Yesterday the negotiators at Glasgow issued their “Draft CMA Decision,” which is not a “decision” so much as a list of things that the signatories to the Paris Accord say they’ll keep in mind while actually negotiating the actual agreement (or rather what each of them will volunteer to do.) Things like, “the importance of the best available science for effective climate action and policymaking;” “that the current provision of climate finance for adaptation is insufficient to respond to worsening climate change impacts in developing countries;” “that the impacts of climate change will be much lower at the temperature increase of 1.5 °C compared to 2 °C” etc.
Each paragraph in the Draft begins with an italicized word or phrase, and those alone tell the story.
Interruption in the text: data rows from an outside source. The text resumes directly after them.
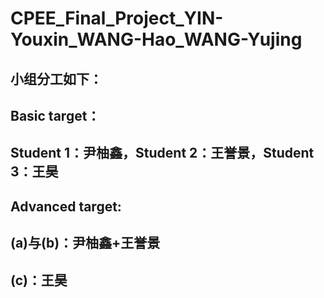 #  CPEE_Final_Project_YIN-Youxin_WANG-Hao_WANG-Yujing
##  小组分工如下：
##  Basic target：
##  Student 1：尹柚鑫，Student 2：王誉景，Student 3：王昊
##  Advanced target:
##  (a)与(b)：尹柚鑫+王誉景
##  (c)：王昊
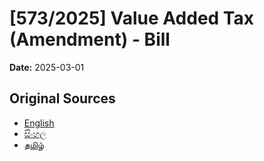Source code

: # [573/2025] Value Added Tax (Amendment) - Bill

**Date:** 2025-03-01

## Original Sources

- [English](https://documents.gov.lk/view/bills/2025/3/573-2025_E.pdf)
- [සිංහල](https://documents.gov.lk/view/bills/2025/3/573-2025_S.pdf)
- [தமிழ்](https://documents.gov.lk/view/bills/2025/3/573-2025_T.pdf)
They come in two iterations: passive and active. The passive ones are that the “Conference of the Parties” (COP) “acknowledges,” “commends,” “emphasizes,” “expresses” (both “appreciation” and “alarm and concern”), “notes” (sometimes “with serious concern”), “reaffirms,” “recalls,” “recognizes,” “reiterates,” “stresses,” “underscores” and “welcomes.” The active words are far fewer, and they include: “calls upon,” “decides,” “invites,” “requests,” “resolves” and “urges.”
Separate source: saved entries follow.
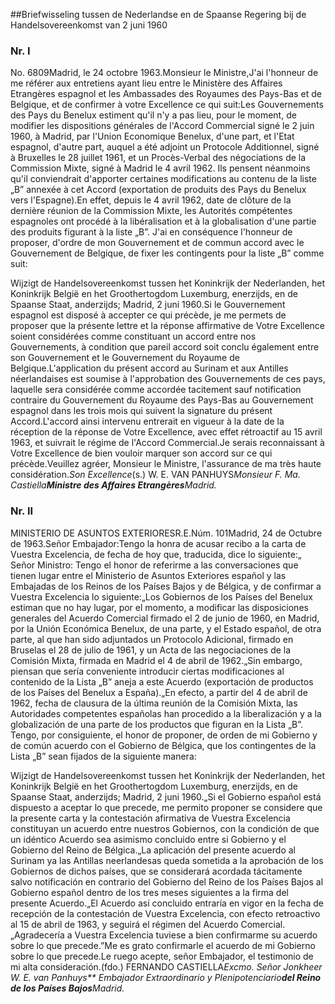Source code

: <meta http-equiv='Content-Type' content='text/html; charset=utf-8' />

##Briefwisseling tussen de Nederlandse en de Spaanse Regering bij de Handelsovereenkomst van 2 juni 1960

### Nr.  I  

No. 6809Madrid, le 24 octobre 1963.Monsieur le Ministre,J'ai l'honneur de me référer aux entretiens ayant lieu entre le Ministère des Affaires Etrangères espagnol et les Ambassades des Royaumes des Pays-Bas et de Belgique, et de confirmer à votre Excellence ce qui suit:Les Gouvernements des Pays du Benelux estiment qu'il n'y a pas lieu, pour le moment, de modifier les dispositions générales de l'Accord Commercial signé le 2 juin 1960, à Madrid, par l'Union Economique Benelux, d'une part, et l'Etat espagnol, d'autre part, auquel a été adjoint un Protocole Additionnel, signé à Bruxelles le 28 juillet 1961, et un Procès-Verbal des négociations de la Commission Mixte, signé à Madrid le 4 avril 1962. Ils pensent néanmoins qu'il conviendrait d'apporter certaines modifications au contenu de la liste „B” annexée à cet Accord (exportation de produits des Pays du Benelux vers l'Espagne).En effet, depuis le 4 avril 1962, date de clôture de la dernière réunion de la Commission Mixte, les Autorités compétentes espagnoles ont procédé à la libéralisation et à la globalisation d'une partie des produits figurant à la liste „B”. J'ai en conséquence l'honneur de proposer, d'ordre de mon Gouvernement et de commun accord avec le Gouvernement de Belgique, de fixer les contingents pour la liste „B” comme suit:

Wijzigt de Handelsovereenkomst tussen het Koninkrijk der Nederlanden, het Koninkrijk België en het Groothertogdom Luxemburg, enerzijds, en de Spaanse Staat, anderzijds; Madrid, 2 juni 1960.Si le Gouvernement espagnol est disposé à accepter ce qui précède, je me permets de proposer que la présente lettre et la réponse affirmative de Votre Excellence soient considérées comme constituant un accord entre nos Gouvernements, à condition que pareil accord soit conclu également entre son Gouvernement et le Gouvernement du Royaume de Belgique.L'application du présent accord au Surinam et aux Antilles néerlandaises est soumise à l'approbation des Gouvernements de ces pays, laquelle sera considérée comme accordée tacitement sauf notification contraire du Gouvernement du Royaume des Pays-Bas au Gouvernement espagnol dans les trois mois qui suivent la signature du présent Accord.L'accord ainsi intervenu entrerait en vigueur à la date de la réception de la réponse de Votre Excellence, avec effet rétroactif au 15 avril 1963, et suivrait le régime de l'Accord Commercial.Je serais reconnaissant à Votre Excellence de bien vouloir marquer son accord sur ce qui précède.Veuillez agréer, Monsieur le Ministre, l'assurance de ma très haute considération.*Son Excellence*(s.) W. E. VAN PANHUYS*Monsieur F. Ma. Castiella**Ministre des Affaires Etrangères**Madrid.*

### Nr.  II  

MINISTERIO DE ASUNTOS EXTERIORESR.E.Núm. 101Madrid, 24 de Octubre de 1963.Señor Embajador:Tengo la honra de acusar recibo a la carta de Vuestra Excelencia, de fecha de hoy que, traducida, dice lo siguiente:„ Señor Ministro: Tengo el honor de referirme a las conversaciones que tienen lugar entre el Ministerio de Asuntos Exteriores español y las Embajadas de los Reinos de los Países Bajos y de Bélgica, y de confirmar a Vuestra Excelencia lo siguiente:„Los Gobiernos de los Países del Benelux estiman que no hay lugar, por el momento, a modificar las disposiciones generales del Acuerdo Comercial firmado el 2 de junio de 1960, en Madrid, por la Unión Económica Benelux, de una parte, y el Estado español, de otra parte, al que han sido adjuntados un Protocolo Adicional, firmado en Bruselas el 28 de julio de 1961, y un Acta de las negociaciones de la Comisión Mixta, firmada en Madrid el 4 de abril de 1962.„Sin embargo, piensan que sería conveniente introducir ciertas modificaciones al contenido de la Lista „B” aneja a este Acuerdo (exportación de productos de los Países del Benelux a España).„En efecto, a partir del 4 de abril de 1962, fecha de clausura de la última reunión de la Comisión Mixta, las Autoridades competentes españolas han procedido a la liberalización y a la globalización de una parte de los productos que figuran en la Lista „B”. Tengo, por consiguiente, el honor de proponer, de orden de mi Gobierno y de común acuerdo con el Gobierno de Bélgica, que los contingentes de la Lista „B” sean fijados de la siguiente manera:

Wijzigt de Handelsovereenkomst tussen het Koninkrijk der Nederlanden, het Koninkrijk België en het Groothertogdom Luxemburg, enerzijds, en de Spaanse Staat, anderzijds; Madrid, 2 juni 1960.„Si el Gobierno español está dispuesto a aceptar lo que precede, me permito proponer se considere que la presente carta y la contestación afirmativa de Vuestra Excelencia constituyan un acuerdo entre nuestros Gobiernos, con la condición de que un idéntico Acuerdo sea asimismo concluido entre si Gobierno y el Gobierno del Reino de Bélgica.„La aplicación del presente acuerdo al Surinam ya las Antillas neerlandesas queda sometida a la aprobación de los Gobiernos de dichos países, que se considerará acordada tácitamente salvo notificación en contrario del Gobierno del Reino de los Países Bajos al Gobierno español dentro de los tres meses siguientes a la firma del presente Acuerdo.„El Acuerdo así concluido entraría en vigor en la fecha de recepción de la contestación de Vuestra Excelencia, con efecto retroactivo al 15 de abril de 1963, y seguirá el régimen del Acuerdo Comercial.„Agradecería a Vuestra Excelencia tuviese a bien confirmarme su acuerdo sobre lo que precede.”Me es grato confirmarle el acuerdo de mi Gobierno sobre lo que precede.Le ruego acepte, señor Embajador, el testimonio de mi alta consideración.(fdo.) FERNANDO CASTIELLA*Excmo. Señor Jonkheer W. E. van Panhuys** Embajador Extraordinario y Plenipotenciario**del Reino de los Países Bajos**Madrid.*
Unfortunately, even the active words are that COP “invites Parties to consider further opportunities to reduce non-carbon dioxide greenhouse gas emissions;” “requests that Parties that have not yet done so to submit their adaptation communications;” “urges developed country Parties to urgently scale up their provision of climate finance for adaptation so as to respond to the needs of developing country Parties as part of a global effort,” etc. And when we finally get to the truly active words, they preface platitudes, e.g., COP “decides to establish a work programme to urgently scale-up mitigation ambition and implementation during the critical decade of the 2020s” and “resolves to move swiftly with the full implementation and delivery of the Paris Agreement.”
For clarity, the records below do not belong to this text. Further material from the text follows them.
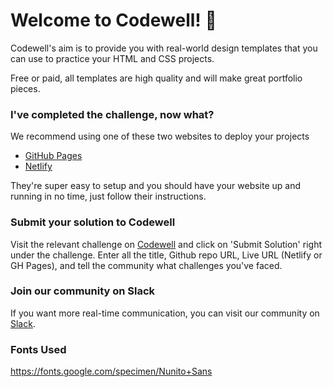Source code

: 
# Welcome to Codewell! 👋

Codewell's aim is to provide you with real-world design templates that you can use to practice your HTML and CSS projects. 

Free or paid, all templates are high quality and will make great portfolio pieces.

### I've completed the challenge, now what?

We recommend using one of these two websites to deploy your projects

- [GitHub Pages](https://pages.github.com/)
- [Netlify](https://www.netlify.com/)

They're super easy to setup and you should have your website up and running in no time, just follow their instructions.


### Submit your solution to Codewell

Visit the relevant challenge on [Codewell](https://codewell.cc) and click on 'Submit Solution' right under the challenge.
Enter all the title, Github repo URL, Live URL (Netlify or GH Pages), and tell the community what challenges you've faced.

### Join our community on Slack

If you want more real-time communication, you can visit our community on [Slack](https://join.slack.com/t/codewell-hq/shared_invite/zt-ni8c9g8h-gNYWrmqQ3Uh37dcLg9~LMQ).

### Fonts Used

https://fonts.google.com/specimen/Nunito+Sans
Nothing illustrates the COP process better than the excitement over the Draft’s sentence that “calls upon Parties to accelerate the phasing-out of coal and subsidies for fossil fuels.” Twenty-nine years after George Bush signed the Rio Treaty, whose “ultimate objective” was “stabilization of greenhouse gas concentrations in the atmosphere at a level that would prevent dangerous anthropogenic interference with the climate system,” we’ve finally reached the point of actually saying, “We should get rid of the biggest source of those greenhouse gases and stop subsidizing production of the rest.” Not a whole lot of progress for three decades.
To be clear, I’m not actually disappointed in the process itself; COP is only a reflection of our political institutions. While I don’t agree with Joseph de Maistre that “every nation gets the government it deserves,” I think an iteration of that is true: the world deserves the global institutions it gets. The problem is that developed nations seem to think that as those collective institutions fail and the most dramatic climate consequences (famine, sea level rise, and the wars and forced migrations they will spur) start ripping apart the social fabric of tens or hundreds of millions of people, those events will be neatly confined by lines on a map.
They won’t, but maybe we’ll understand that in time.